Source texts of formatted documents
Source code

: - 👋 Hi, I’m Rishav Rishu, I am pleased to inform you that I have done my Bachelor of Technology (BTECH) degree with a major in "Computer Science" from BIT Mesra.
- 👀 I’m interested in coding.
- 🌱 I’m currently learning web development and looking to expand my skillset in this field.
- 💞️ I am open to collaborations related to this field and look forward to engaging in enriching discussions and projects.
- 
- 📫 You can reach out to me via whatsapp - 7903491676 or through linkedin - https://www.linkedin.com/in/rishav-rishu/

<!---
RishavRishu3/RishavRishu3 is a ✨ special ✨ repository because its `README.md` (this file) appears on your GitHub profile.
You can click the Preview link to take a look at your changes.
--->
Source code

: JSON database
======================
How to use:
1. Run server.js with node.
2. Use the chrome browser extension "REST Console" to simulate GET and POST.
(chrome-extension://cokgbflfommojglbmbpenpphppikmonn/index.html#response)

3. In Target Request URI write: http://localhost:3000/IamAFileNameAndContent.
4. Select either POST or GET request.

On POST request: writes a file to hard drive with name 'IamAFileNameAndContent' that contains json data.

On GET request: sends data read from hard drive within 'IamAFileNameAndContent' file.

Assignment -
Set all the entries above down again exactly.

Answer area -
Source code

: - 👋 Hi, I’m Rishav Rishu, I am pleased to inform you that I have done my Bachelor of Technology (BTECH) degree with a major in "Computer Science" from BIT Mesra.
- 👀 I’m interested in coding.
- 🌱 I’m currently learning web development and looking to expand my skillset in this field.
- 💞️ I am open to collaborations related to this field and look forward to engaging in enriching discussions and projects.
- 
- 📫 You can reach out to me via whatsapp - 7903491676 or through linkedin - https://www.linkedin.com/in/rishav-rishu/

<!---
RishavRishu3/RishavRishu3 is a ✨ special ✨ repository because its `README.md` (this file) appears on your GitHub profile.
You can click the Preview link to take a look at your changes.
--->
Source code

: JSON database
======================
How to use:
1. Run server.js with node.
2. Use the chrome browser extension "REST Console" to simulate GET and POST.
(chrome-extension://cokgbflfommojglbmbpenpphppikmonn/index.html#response)

3. In Target Request URI write: http://localhost:3000/IamAFileNameAndContent.
4. Select either POST or GET request.

On POST request: writes a file to hard drive with name 'IamAFileNameAndContent' that contains json data.

On GET request: sends data read from hard drive within 'IamAFileNameAndContent' file.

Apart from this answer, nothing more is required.